«Necesitaba un empleo para sentirme realizada»

Almudena, en su trabajo./Luis Ángel Gómez
Almudena, en su trabajo. / Luis Ángel Gómez

No fue fácil, pero lo consiguió. Mujer, discapacitada y con más de 40, Almudena se ha encontrado siempre «con todas las puertas cerradas»

JORGE BARBÓBilbao

Con la precisión de un cirujano con el escalpelo, ella enrosca con el destornillador unas piececitas diminutas para colocar en su posición exacta una maraña de cables dentro de un complejo circuito eléctrico. Y así, una vez. Y otra. Y otra más. Almudena Ruiz lleva algo menos de un año montando interruptores industriales, una profesión tradicionalmente masculinizada. Pero encontrar la clavija adecuada para enchufarse al mercado laboral no le fue nada fácil. Mujer, discapacitada y con más de 40 años se «encontraba con todas las puertas cerradas». Hasta que al final encontró una abierta, de par en par. Y, como ocurre en esos circuitos suyos, el futuro se le iluminó.

Desde bien pronto Almudena aprendió a apretarse las tuercas más fuerte que nadie. De adolescente le diagnosticaron una enfermedad degenerativa que le dejó las manos torcidas, tanto que parece que los dedos se le quisieran anudar entre ellos. Fue en una época en la que «a las mujeres discapacitada todavía se nos decía eso de ‘tú quédate tranquilita en casa’, mientras que a los hombres sí se les animaba a salir al mercado laboral», evoca. Pero ella jamás se resignó a ver pasar las horas, lamentándose. «Necesitaba un empleo para sentirme realizada, igual que los demás», subraya.

«Fui muy consciente desde el principio de que solo podría hacer tareas livianas, así que trabajé durante años como administrativa en una pequeña empresa», recuerda. Allí estuvo hasta que los continuos y dolorosos brotes, tan tozudos ellos, le obligaron a tirar la toalla. «Cuando me recuperé, ya me pilló en la época en la que comenzó la crisis, cuando todo había cambiado, también la forma de presentar tu currículum y me tuve que reciclar en todo», relata. Empezó entonces un rosario de entrevistas de trabajo que siempre seguían el mismo guión: el de la discriminación y la posterior frustración.
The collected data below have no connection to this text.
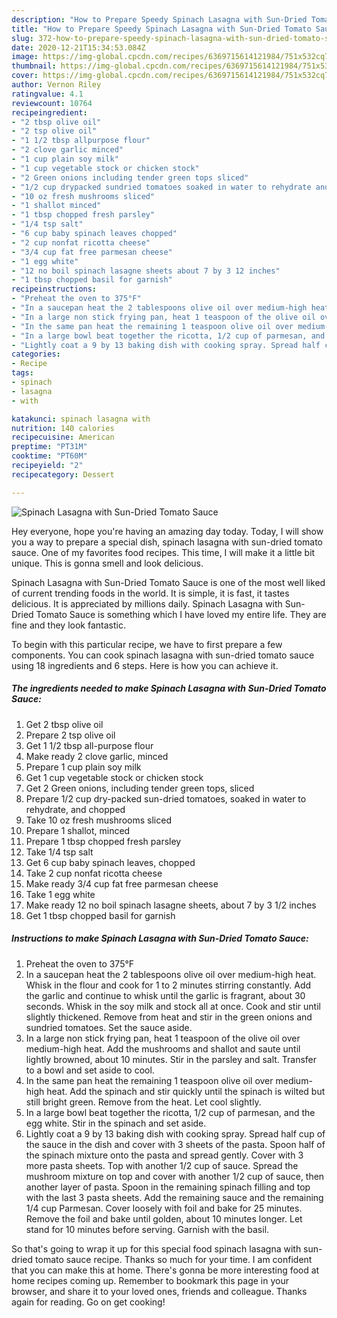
 ```yaml
---
description: "How to Prepare Speedy Spinach Lasagna with Sun-Dried Tomato Sauce"
title: "How to Prepare Speedy Spinach Lasagna with Sun-Dried Tomato Sauce"
slug: 372-how-to-prepare-speedy-spinach-lasagna-with-sun-dried-tomato-sauce
date: 2020-12-21T15:34:53.084Z
image: https://img-global.cpcdn.com/recipes/6369715614121984/751x532cq70/spinach-lasagna-with-sun-dried-tomato-sauce-recipe-main-photo.jpg
thumbnail: https://img-global.cpcdn.com/recipes/6369715614121984/751x532cq70/spinach-lasagna-with-sun-dried-tomato-sauce-recipe-main-photo.jpg
cover: https://img-global.cpcdn.com/recipes/6369715614121984/751x532cq70/spinach-lasagna-with-sun-dried-tomato-sauce-recipe-main-photo.jpg
author: Vernon Riley
ratingvalue: 4.1
reviewcount: 10764
recipeingredient:
- "2 tbsp olive oil"
- "2 tsp olive oil"
- "1 1/2 tbsp allpurpose flour"
- "2 clove garlic minced"
- "1 cup plain soy milk"
- "1 cup vegetable stock or chicken stock"
- "2 Green onions including tender green tops sliced"
- "1/2 cup drypacked sundried tomatoes soaked in water to rehydrate and chopped"
- "10 oz fresh mushrooms sliced"
- "1 shallot minced"
- "1 tbsp chopped fresh parsley"
- "1/4 tsp salt"
- "6 cup baby spinach leaves chopped"
- "2 cup nonfat ricotta cheese"
- "3/4 cup fat free parmesan cheese"
- "1 egg white"
- "12 no boil spinach lasagne sheets about 7 by 3 12 inches"
- "1 tbsp chopped basil for garnish"
recipeinstructions:
- "Preheat the oven to 375°F"
- "In a saucepan heat the 2 tablespoons olive oil over medium-high heat. Whisk in the flour and cook for 1 to 2 minutes stirring constantly. Add the garlic and continue to whisk until the garlic is fragrant, about 30 seconds. Whisk in the soy milk and stock all at once. Cook and stir until slightly thickened. Remove from heat and stir in the green onions and sundried tomatoes. Set the sauce aside."
- "In a large non stick frying pan, heat 1 teaspoon of the olive oil over medium-high heat. Add the mushrooms and shallot and saute until lightly browned, about 10 minutes. Stir in the parsley and salt. Transfer to a bowl and set aside to cool."
- "In the same pan heat the remaining 1 teaspoon olive oil over medium-high heat. Add the spinach and stir quickly until the spinach is wilted but still bright green. Remove from the heat. Let cool slightly."
- "In a large bowl beat together the ricotta, 1/2 cup of parmesan, and the egg white. Stir in the spinach and set aside."
- "Lightly coat a 9 by 13 baking dish with cooking spray. Spread half cup of the sauce in the dish and cover with 3 sheets of the pasta. Spoon half of the spinach mixture onto the pasta and spread gently. Cover with 3 more pasta sheets. Top with another 1/2 cup of sauce. Spread the mushroom mixture on top and cover with another 1/2 cup of sauce, then another layer of pasta. Spoon in the remaining spinach filling and top with the last 3 pasta sheets. Add the remaining sauce and the remaining 1/4 cup Parmesan. Cover loosely with foil and bake for 25 minutes. Remove the foil and bake until golden, about 10 minutes longer. Let stand for 10 minutes before serving. Garnish with the basil."
categories:
- Recipe
tags:
- spinach
- lasagna
- with

katakunci: spinach lasagna with 
nutrition: 140 calories
recipecuisine: American
preptime: "PT31M"
cooktime: "PT60M"
recipeyield: "2"
recipecategory: Dessert

---
```



![Spinach Lasagna with Sun-Dried Tomato Sauce](https://img-global.cpcdn.com/recipes/6369715614121984/751x532cq70/spinach-lasagna-with-sun-dried-tomato-sauce-recipe-main-photo.jpg)

Hey everyone, hope you're having an amazing day today. Today, I will show you a way to prepare a special dish, spinach lasagna with sun-dried tomato sauce. One of my favorites food recipes. This time, I will make it a little bit unique. This is gonna smell and look delicious.



Spinach Lasagna with Sun-Dried Tomato Sauce is one of the most well liked of current trending foods in the world. It is simple, it is fast, it tastes delicious. It is appreciated by millions daily. Spinach Lasagna with Sun-Dried Tomato Sauce is something which I have loved my entire life. They are fine and they look fantastic.


To begin with this particular recipe, we have to first prepare a few components. You can cook spinach lasagna with sun-dried tomato sauce using 18 ingredients and 6 steps. Here is how you can achieve it.

<!--inarticleads1-->

##### The ingredients needed to make Spinach Lasagna with Sun-Dried Tomato Sauce:

1. Get 2 tbsp olive oil
1. Prepare 2 tsp olive oil
1. Get 1 1/2 tbsp all-purpose flour
1. Make ready 2 clove garlic, minced
1. Prepare 1 cup plain soy milk
1. Get 1 cup vegetable stock or chicken stock
1. Get 2 Green onions, including tender green tops, sliced
1. Prepare 1/2 cup dry-packed sun-dried tomatoes, soaked in water to rehydrate, and chopped
1. Take 10 oz fresh mushrooms sliced
1. Prepare 1 shallot, minced
1. Prepare 1 tbsp chopped fresh parsley
1. Take 1/4 tsp salt
1. Get 6 cup baby spinach leaves, chopped
1. Take 2 cup nonfat ricotta cheese
1. Make ready 3/4 cup fat free parmesan cheese
1. Take 1 egg white
1. Make ready 12 no boil spinach lasagne sheets, about 7 by 3 1/2 inches
1. Get 1 tbsp chopped basil for garnish




<!--inarticleads2-->

##### Instructions to make Spinach Lasagna with Sun-Dried Tomato Sauce:

1. Preheat the oven to 375°F
1. In a saucepan heat the 2 tablespoons olive oil over medium-high heat. Whisk in the flour and cook for 1 to 2 minutes stirring constantly. Add the garlic and continue to whisk until the garlic is fragrant, about 30 seconds. Whisk in the soy milk and stock all at once. Cook and stir until slightly thickened. Remove from heat and stir in the green onions and sundried tomatoes. Set the sauce aside.
1. In a large non stick frying pan, heat 1 teaspoon of the olive oil over medium-high heat. Add the mushrooms and shallot and saute until lightly browned, about 10 minutes. Stir in the parsley and salt. Transfer to a bowl and set aside to cool.
1. In the same pan heat the remaining 1 teaspoon olive oil over medium-high heat. Add the spinach and stir quickly until the spinach is wilted but still bright green. Remove from the heat. Let cool slightly.
1. In a large bowl beat together the ricotta, 1/2 cup of parmesan, and the egg white. Stir in the spinach and set aside.
1. Lightly coat a 9 by 13 baking dish with cooking spray. Spread half cup of the sauce in the dish and cover with 3 sheets of the pasta. Spoon half of the spinach mixture onto the pasta and spread gently. Cover with 3 more pasta sheets. Top with another 1/2 cup of sauce. Spread the mushroom mixture on top and cover with another 1/2 cup of sauce, then another layer of pasta. Spoon in the remaining spinach filling and top with the last 3 pasta sheets. Add the remaining sauce and the remaining 1/4 cup Parmesan. Cover loosely with foil and bake for 25 minutes. Remove the foil and bake until golden, about 10 minutes longer. Let stand for 10 minutes before serving. Garnish with the basil.




So that's going to wrap it up for this special food spinach lasagna with sun-dried tomato sauce recipe. Thanks so much for your time. I am confident that you can make this at home. There's gonna be more interesting food at home recipes coming up. Remember to bookmark this page in your browser, and share it to your loved ones, friends and colleague. Thanks again for reading. Go on get cooking!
«En cuanto veían esto -dice, dirigiendo su mirada a sus manos-, continuaban con la entrevista pero solo por cortesía, como por vergüenza de no decirte directamente ‘no vales’. Al final, siempre acababan con eso de «ya te diremos algo, chica’». Y, claro, esa llamada nunca llegaba. «En las entrevistas, a las discapacitadas nos ponen caritas, pero yo prefería que fueran valientes, que nos dijeran a la cara ‘no, creemos que por tu problemática no puedes encajar en nuestra empresa’, porque quizás así, les podríamos convencer de lo contrario, demostrarles de todo lo que somos capaces. Porque somos unas currelas después de haber vencido todos los obstáculos con los que nos hemos encontrado», diserta, poderosa, Almudena.
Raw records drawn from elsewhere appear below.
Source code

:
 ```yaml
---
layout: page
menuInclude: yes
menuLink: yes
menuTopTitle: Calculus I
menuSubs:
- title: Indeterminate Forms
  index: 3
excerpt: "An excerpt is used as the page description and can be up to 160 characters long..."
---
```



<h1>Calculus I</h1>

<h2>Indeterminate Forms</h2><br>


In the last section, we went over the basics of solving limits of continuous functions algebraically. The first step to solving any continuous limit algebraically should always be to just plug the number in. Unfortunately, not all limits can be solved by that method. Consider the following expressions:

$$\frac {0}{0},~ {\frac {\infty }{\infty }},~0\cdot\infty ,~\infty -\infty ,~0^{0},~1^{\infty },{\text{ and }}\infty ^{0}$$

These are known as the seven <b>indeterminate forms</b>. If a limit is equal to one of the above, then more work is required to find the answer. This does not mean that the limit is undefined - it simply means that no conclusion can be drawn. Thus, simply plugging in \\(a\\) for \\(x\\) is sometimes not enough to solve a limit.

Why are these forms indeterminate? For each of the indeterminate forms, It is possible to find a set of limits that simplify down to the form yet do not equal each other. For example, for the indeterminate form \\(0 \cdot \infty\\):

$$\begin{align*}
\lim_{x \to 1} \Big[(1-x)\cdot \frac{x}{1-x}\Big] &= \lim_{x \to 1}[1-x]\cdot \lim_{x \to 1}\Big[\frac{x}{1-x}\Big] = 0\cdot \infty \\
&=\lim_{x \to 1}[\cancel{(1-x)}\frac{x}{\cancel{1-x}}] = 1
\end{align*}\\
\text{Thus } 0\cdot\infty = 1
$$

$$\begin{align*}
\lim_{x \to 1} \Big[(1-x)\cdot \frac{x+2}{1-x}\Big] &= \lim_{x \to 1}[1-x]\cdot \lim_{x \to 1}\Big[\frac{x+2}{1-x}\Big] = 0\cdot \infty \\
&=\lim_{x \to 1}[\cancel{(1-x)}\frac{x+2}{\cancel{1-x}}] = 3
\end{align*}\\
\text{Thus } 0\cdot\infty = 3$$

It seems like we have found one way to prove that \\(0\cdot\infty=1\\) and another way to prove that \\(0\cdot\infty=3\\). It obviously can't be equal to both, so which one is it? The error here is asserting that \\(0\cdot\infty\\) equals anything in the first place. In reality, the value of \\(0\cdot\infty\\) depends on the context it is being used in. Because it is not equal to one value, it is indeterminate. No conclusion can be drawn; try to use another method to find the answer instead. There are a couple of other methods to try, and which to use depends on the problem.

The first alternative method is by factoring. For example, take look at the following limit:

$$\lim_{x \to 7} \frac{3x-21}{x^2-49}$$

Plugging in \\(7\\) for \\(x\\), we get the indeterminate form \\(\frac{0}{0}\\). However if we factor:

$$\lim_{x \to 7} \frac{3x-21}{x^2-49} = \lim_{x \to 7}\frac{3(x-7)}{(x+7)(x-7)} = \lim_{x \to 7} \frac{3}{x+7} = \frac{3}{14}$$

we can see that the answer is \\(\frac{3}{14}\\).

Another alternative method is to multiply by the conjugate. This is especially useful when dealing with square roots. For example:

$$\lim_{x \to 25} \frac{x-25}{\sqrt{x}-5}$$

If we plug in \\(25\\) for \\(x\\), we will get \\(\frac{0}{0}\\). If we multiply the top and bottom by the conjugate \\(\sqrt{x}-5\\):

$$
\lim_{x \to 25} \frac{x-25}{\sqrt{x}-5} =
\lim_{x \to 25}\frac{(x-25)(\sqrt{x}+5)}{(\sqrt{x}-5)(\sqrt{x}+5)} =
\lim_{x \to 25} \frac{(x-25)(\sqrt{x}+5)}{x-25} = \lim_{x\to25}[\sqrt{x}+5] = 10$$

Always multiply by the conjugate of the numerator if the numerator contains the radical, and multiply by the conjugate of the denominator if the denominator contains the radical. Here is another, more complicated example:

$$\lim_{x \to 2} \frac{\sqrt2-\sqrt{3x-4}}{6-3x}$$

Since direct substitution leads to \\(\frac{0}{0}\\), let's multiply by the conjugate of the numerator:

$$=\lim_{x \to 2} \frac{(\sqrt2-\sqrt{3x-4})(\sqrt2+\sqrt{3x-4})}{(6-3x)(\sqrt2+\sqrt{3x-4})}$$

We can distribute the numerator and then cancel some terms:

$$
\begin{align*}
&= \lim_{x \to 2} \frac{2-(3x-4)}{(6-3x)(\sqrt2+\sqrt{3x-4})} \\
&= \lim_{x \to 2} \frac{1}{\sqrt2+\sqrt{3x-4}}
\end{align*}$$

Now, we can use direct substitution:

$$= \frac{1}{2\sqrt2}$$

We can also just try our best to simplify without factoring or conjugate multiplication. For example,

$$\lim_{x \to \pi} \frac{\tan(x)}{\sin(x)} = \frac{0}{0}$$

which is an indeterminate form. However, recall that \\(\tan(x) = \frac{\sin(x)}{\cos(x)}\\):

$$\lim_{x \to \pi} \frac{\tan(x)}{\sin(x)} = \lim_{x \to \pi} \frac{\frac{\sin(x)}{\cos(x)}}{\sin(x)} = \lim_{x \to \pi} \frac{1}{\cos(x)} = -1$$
«Solo ven tu discapacidad»

La oportunidad le llegó, al fin, con un curso de electricidad que organizó hace ahora un año la organización Lantegi Batuak para insertar en el mercado laboral a mujeres discapacitadas y de más de 40 años, quizás uno de los perfiles que más papeletas tienen para perderse en ese despiadado laberinto que es la búsqueda de trabajo. «Cuando tienes una discapacidad, lo de ser mujer y tu edad ya pasa a un segundo plano, en las empresas ordinarias no saben ver más que el problema que tienes en tus manos», denuncia con rabia.

Y, aún así, no se libró de las preguntas a las que cualquier mujer, por el mero hecho de serlo, se tiene que enfrentar en muchos procesos de selección. «En la mayoría de las entrevistas de trabajo me preguntaban si tenía hijos o pensaba tenerlos. Te decían: ‘¿Piensas tener familia en breve?’, y a mí eso me indignaba», destaca. «¿Por qué no se le pregunta también si quieren formar una familia también a ellos? Me parece una pregunta tan, tan fuera de lugar», remacha.

Por todo eso, Almudena secundará los paros previstos para hoy. «No podía faltar porque las mujeres, discapacitadas o no, todavía tenemos muuuucho recorrido. Sólo hay que ver quiénes mandan. Y a ellos, hay que llegar a su puerta y decirles bien claro que esto tiene que cambiar», zanja.